Segment Open

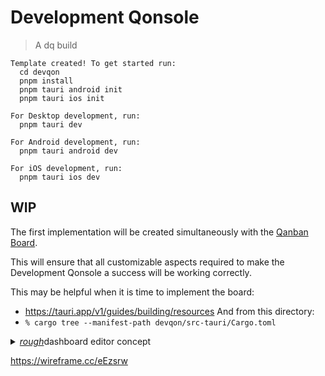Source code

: # Development Qonsole
> A dq build

```
Template created! To get started run:
  cd devqon
  pnpm install
  pnpm tauri android init
  pnpm tauri ios init

For Desktop development, run:
  pnpm tauri dev

For Android development, run:
  pnpm tauri android dev

For iOS development, run:
  pnpm tauri ios dev

```

## WIP

The first implementation will be created simultaneously with the [Qanban Board](//github.com/DownQuark-Work/downquark.applicationFoss.QanbanBoard).

This will ensure that all customizable aspects required to make the Development Qonsole a success will be working correctly.

This may be helpful when it is time to implement the board:
- https://tauri.app/v1/guides/building/resources
And from this directory:
- `% cargo tree --manifest-path devqon/src-tauri/Cargo.toml`

<details><summary><u><i>rough</i></u>dashboard editor concept</summary>
<img width="1048" alt="Screenshot 2023-12-22 at 02 14 51" src="https://github.com/DownQuark-Work/downquark.applicationFoss.DevQon/assets/40064794/645c2d8e-2553-45bd-a7ac-30c7bb9e7fa8">
</details>

https://wireframe.cc/eEzsrw
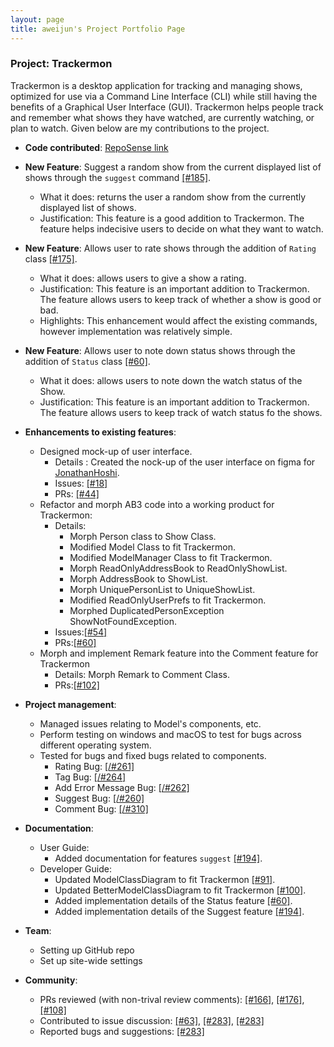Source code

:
 ```yaml
---
layout: page
title: aweijun's Project Portfolio Page
---
```


### Project: Trackermon

Trackermon is a desktop application for tracking and managing shows, optimized for use via a Command Line Interface (CLI) while still having the benefits of a Graphical User Interface (GUI). Trackermon helps people track and remember what shows they have watched, are currently watching, or plan to watch.
Given below are my contributions to the project.

* **Code contributed**: [RepoSense link](https://nus-cs2103-ay2122s2.github.io/tp-dashboard/?search=aweijun&sort=groupTitle&sortWithin=title&timeframe=commit&mergegroup=&groupSelect=groupByRepos&breakdown=true&checkedFileTypes=docs~functional-code~test-code~other&since=2022-02-18)

* **New Feature**: Suggest a random show from the current displayed list of shows through the `suggest` command  [[\#185]](https://github.com/AY2122S2-CS2103T-T09-3/tp/pull/185).
  * What it does: returns the user a random show from the currently displayed list of shows.
  * Justification: This feature is a good addition to Trackermon. The feature helps indecisive users to decide on what they want to watch.

* **New Feature**: Allows user to rate shows through the addition of `Rating` class [[\#175]](https://github.com/AY2122S2-CS2103T-T09-3/tp/pull/175).
  * What it does: allows users to give a show a rating.
  * Justification: This feature is an important addition to Trackermon. The feature allows users to keep track of whether a show is good or bad.
  * Highlights: This enhancement would affect the existing commands, however implementation was relatively simple.

* **New Feature**: Allows user to note down status shows through the addition of `Status` class [[\#60]](https://github.com/AY2122S2-CS2103T-T09-3/tp/pull/60).
  * What it does: allows users to note down the watch status of the Show.
  * Justification: This feature is an important addition to Trackermon. The feature allows users to keep track of watch status fo the shows.

* **Enhancements to existing features**:
  * Designed mock-up of user interface.
    * Details : Created the nock-up of the user interface on figma for [JonathanHoshi](https://github.com/JonathanHoshi).
    * Issues: [[\#18]](https://github.com/AY2122S2-CS2103T-T09-3/tp/issues/18)
    * PRs: [[\#44]](https://github.com/AY2122S2-CS2103T-T09-3/tp/pull/44)
  * Refactor and morph AB3 code into a working product for Trackermon:
    * Details: 
      * Morph Person class to Show Class.
      * Modified Model Class to fit Trackermon.
      * Modified ModelManager Class to fit Trackermon.
      * Morph ReadOnlyAddressBook to ReadOnlyShowList.
      * Morph AddressBook to ShowList.
      * Morph UniquePersonList to UniqueShowList.
      * Modified ReadOnlyUserPrefs to fit Trackermon.
      * Morphed DuplicatedPersonException ShowNotFoundException.
    * Issues:[[\#54]](https://github.com/AY2122S2-CS2103T-T09-3/tp/issues/54)
    * PRs:[[\#60]](https://github.com/AY2122S2-CS2103T-T09-3/tp/pull/60)
  * Morph and implement Remark feature into the Comment feature for Trackermon
    * Details: Morph Remark to Comment Class.
    * PRs:[[\#102]](https://github.com/AY2122S2-CS2103T-T09-3/tp/pull/102)

* **Project management**:
  * Managed issues relating to Model's components, etc. 
  * Perform testing on windows and macOS to test for bugs across different operating system.
  * Tested for bugs and fixed bugs related to components.
    * Rating Bug: [[/#261]](https://github.com/AY2122S2-CS2103T-T09-3/tp/pull/261)
    * Tag Bug: [[/#264]](https://github.com/AY2122S2-CS2103T-T09-3/tp/pull/264)
    * Add Error Message Bug: [[/#262]](https://github.com/AY2122S2-CS2103T-T09-3/tp/pull/262)
    * Suggest Bug: [[/#260]](https://github.com/AY2122S2-CS2103T-T09-3/tp/pull/260)
    * Comment Bug: [[/#310]](https://github.com/AY2122S2-CS2103T-T09-3/tp/pull/310)
* **Documentation**:
  * User Guide: 
    * Added documentation for features `suggest` [[\#194]](https://github.com/AY2122S2-CS2103T-T09-3/tp/pull/194).
  * Developer Guide:
    * Updated ModelClassDiagram to fit Trackermon [[\#91]](https://github.com/AY2122S2-CS2103T-T09-3/tp/pull/91).
    * Updated BetterModelClassDiagram to fit Trackermon [[#100]](https://github.com/AY2122S2-CS2103T-T09-3/tp/pull/100).
    * Added implementation details of the Status feature [[\#60]](https://github.com/AY2122S2-CS2103T-T09-3/tp/pull/60).
    * Added implementation details of the Suggest feature [[\#194]](https://github.com/AY2122S2-CS2103T-T09-3/tp/pull/194).

* **Team**:
  * Setting up GitHub repo
  * Set up site-wide settings

* **Community**:
  * PRs reviewed (with non-trival review comments): [[\#166]](https://github.com/AY2122S2-CS2103T-T09-3/tp/pull/166#discussion_r835801455),
  [[\#176]](https://github.com/AY2122S2-CS2103T-T09-3/tp/pull/176#discussion_r835937502),
  [[\#108]](https://github.com/AY2122S2-CS2103T-T09-3/tp/pull/108#discussion_r828101674)
  * Contributed to issue discussion: [[\#63]](https://github.com/AY2122S2-CS2103T-T09-3/tp/issues/63), [[\#283]](https://github.com/AY2122S2-CS2103T-T09-3/tp/issues/283), [[\#283]](https://github.com/AY2122S2-CS2103T-T09-3/tp/issues/283)
  * Reported bugs and suggestions:  [[\#283]](https://github.com/AY2122S2-CS2103T-T09-3/tp/issues/283)

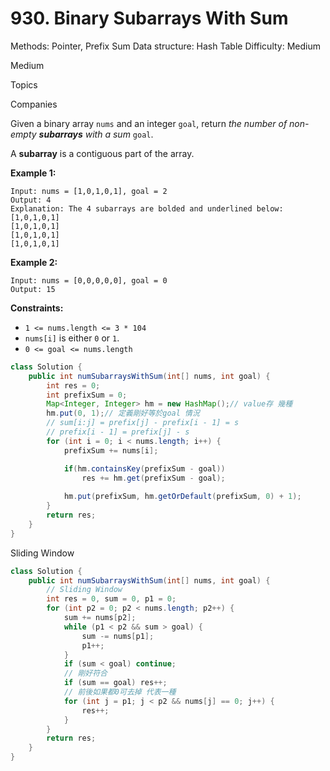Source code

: # 930. Binary Subarrays With Sum

Methods: Pointer, Prefix Sum
Data structure: Hash Table
Difficulty: Medium

Medium

Topics

Companies

Given a binary array `nums` and an integer `goal`, return *the number of non-empty **subarrays** with a sum* `goal`.

A **subarray** is a contiguous part of the array.

**Example 1:**

```
Input: nums = [1,0,1,0,1], goal = 2
Output: 4
Explanation: The 4 subarrays are bolded and underlined below:
[1,0,1,0,1]
[1,0,1,0,1]
[1,0,1,0,1]
[1,0,1,0,1]

```

**Example 2:**

```
Input: nums = [0,0,0,0,0], goal = 0
Output: 15

```

**Constraints:**

- `1 <= nums.length <= 3 * 104`
- `nums[i]` is either `0` or `1`.
- `0 <= goal <= nums.length`

```java
class Solution {
    public int numSubarraysWithSum(int[] nums, int goal) {
        int res = 0;
        int prefixSum = 0;
        Map<Integer, Integer> hm = new HashMap();// value存 幾種
        hm.put(0, 1);// 定義剛好等於goal 情況
        // sum[i:j] = prefix[j] - prefix[i - 1] = s
        // prefix[i - 1] = prefix[j] - s
        for (int i = 0; i < nums.length; i++) {
            prefixSum += nums[i];

            if(hm.containsKey(prefixSum - goal)) 
                res += hm.get(prefixSum - goal);
            
            hm.put(prefixSum, hm.getOrDefault(prefixSum, 0) + 1);
        }
        return res;
    }
}
```

Sliding Window

```java
class Solution {
    public int numSubarraysWithSum(int[] nums, int goal) {
        // Sliding Window
        int res = 0, sum = 0, p1 = 0;
        for (int p2 = 0; p2 < nums.length; p2++) {
            sum += nums[p2];
            while (p1 < p2 && sum > goal) {
                sum -= nums[p1];
                p1++;
            }
            if (sum < goal) continue;
            // 剛好符合
            if (sum == goal) res++;
            // 前後如果都0可去掉 代表一種
            for (int j = p1; j < p2 && nums[j] == 0; j++) {
                res++;
            }
        }
        return res;
    }
}
```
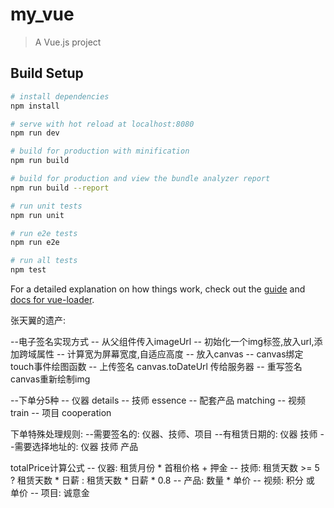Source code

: # my_vue

> A Vue.js project

## Build Setup

``` bash
# install dependencies
npm install

# serve with hot reload at localhost:8080
npm run dev

# build for production with minification
npm run build

# build for production and view the bundle analyzer report
npm run build --report

# run unit tests
npm run unit

# run e2e tests
npm run e2e

# run all tests
npm test
```

For a detailed explanation on how things work, check out the [guide](http://vuejs-templates.github.io/webpack/) and [docs for vue-loader](http://vuejs.github.io/vue-loader).







张天翼的遗产:


  --电子签名实现方式
    -- 从父组件传入imageUrl
    -- 初始化一个img标签,放入url,添加跨域属性
    -- 计算宽为屏幕宽度,自适应高度
    -- 放入canvas
    -- canvas绑定touch事件绘图函数
    -- 上传签名 canvas.toDateUrl 传给服务器
    -- 重写签名 canvas重新绘制img

  --下单分5种
     --  仪器 details
     --  技师 essence
     --  配套产品 matching
     --  视频 train
     --  项目 cooperation

  下单特殊处理规则:
    --需要签名的:
            仪器、技师、项目
    --有租赁日期的:
            仪器 技师
    --需要选择地址的:
            仪器 技师 产品

  totalPrice计算公式
    -- 仪器: 租赁月份 * 首租价格 + 押金
    -- 技师: 租赁天数 >= 5 ? 租赁天数 * 日薪 : 租赁天数 * 日薪 * 0.8
    -- 产品: 数量 * 单价
    -- 视频: 积分 或 单价
    -- 项目: 诚意金






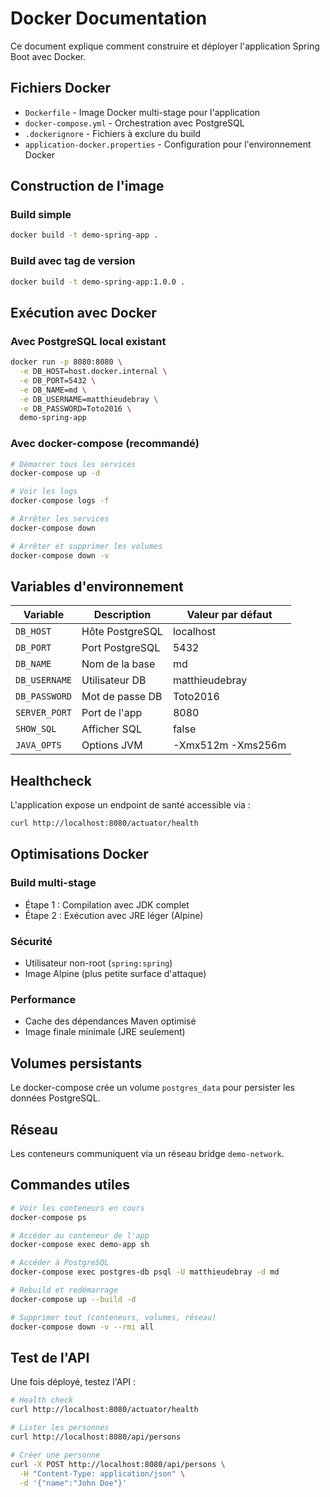 # Docker Documentation

Ce document explique comment construire et déployer l'application Spring Boot avec Docker.

## Fichiers Docker

- `Dockerfile` - Image Docker multi-stage pour l'application
- `docker-compose.yml` - Orchestration avec PostgreSQL
- `.dockerignore` - Fichiers à exclure du build
- `application-docker.properties` - Configuration pour l'environnement Docker

## Construction de l'image

### Build simple
```bash
docker build -t demo-spring-app .
```

### Build avec tag de version
```bash
docker build -t demo-spring-app:1.0.0 .
```

## Exécution avec Docker

### Avec PostgreSQL local existant
```bash
docker run -p 8080:8080 \
  -e DB_HOST=host.docker.internal \
  -e DB_PORT=5432 \
  -e DB_NAME=md \
  -e DB_USERNAME=matthieudebray \
  -e DB_PASSWORD=Toto2016 \
  demo-spring-app
```

### Avec docker-compose (recommandé)
```bash
# Démarrer tous les services
docker-compose up -d

# Voir les logs
docker-compose logs -f

# Arrêter les services
docker-compose down

# Arrêter et supprimer les volumes
docker-compose down -v
```

## Variables d'environnement

| Variable | Description | Valeur par défaut |
|----------|-------------|-------------------|
| `DB_HOST` | Hôte PostgreSQL | localhost |
| `DB_PORT` | Port PostgreSQL | 5432 |
| `DB_NAME` | Nom de la base | md |
| `DB_USERNAME` | Utilisateur DB | matthieudebray |
| `DB_PASSWORD` | Mot de passe DB | Toto2016 |
| `SERVER_PORT` | Port de l'app | 8080 |
| `SHOW_SQL` | Afficher SQL | false |
| `JAVA_OPTS` | Options JVM | -Xmx512m -Xms256m |

## Healthcheck

L'application expose un endpoint de santé accessible via :
```bash
curl http://localhost:8080/actuator/health
```

## Optimisations Docker

### Build multi-stage
- Étape 1 : Compilation avec JDK complet
- Étape 2 : Exécution avec JRE léger (Alpine)

### Sécurité
- Utilisateur non-root (`spring:spring`)
- Image Alpine (plus petite surface d'attaque)

### Performance
- Cache des dépendances Maven optimisé
- Image finale minimale (JRE seulement)

## Volumes persistants

Le docker-compose crée un volume `postgres_data` pour persister les données PostgreSQL.

## Réseau

Les conteneurs communiquent via un réseau bridge `demo-network`.

## Commandes utiles

```bash
# Voir les conteneurs en cours
docker-compose ps

# Accéder au conteneur de l'app
docker-compose exec demo-app sh

# Accéder à PostgreSQL
docker-compose exec postgres-db psql -U matthieudebray -d md

# Rebuild et redémarrage
docker-compose up --build -d

# Supprimer tout (conteneurs, volumes, réseau)
docker-compose down -v --rmi all
```

## Test de l'API

Une fois déployé, testez l'API :

```bash
# Health check
curl http://localhost:8080/actuator/health

# Lister les personnes
curl http://localhost:8080/api/persons

# Créer une personne
curl -X POST http://localhost:8080/api/persons \
  -H "Content-Type: application/json" \
  -d '{"name":"John Doe"}'
```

Segment Closed

What to produce » Filter the entries above down to the lines that contain the word "Updated".

Response to this exercise »
    * Updated ModelClassDiagram to fit Trackermon [[\#91]](https://github.com/AY2122S2-CS2103T-T09-3/tp/pull/91).
    * Updated BetterModelClassDiagram to fit Trackermon [[#100]](https://github.com/AY2122S2-CS2103T-T09-3/tp/pull/100).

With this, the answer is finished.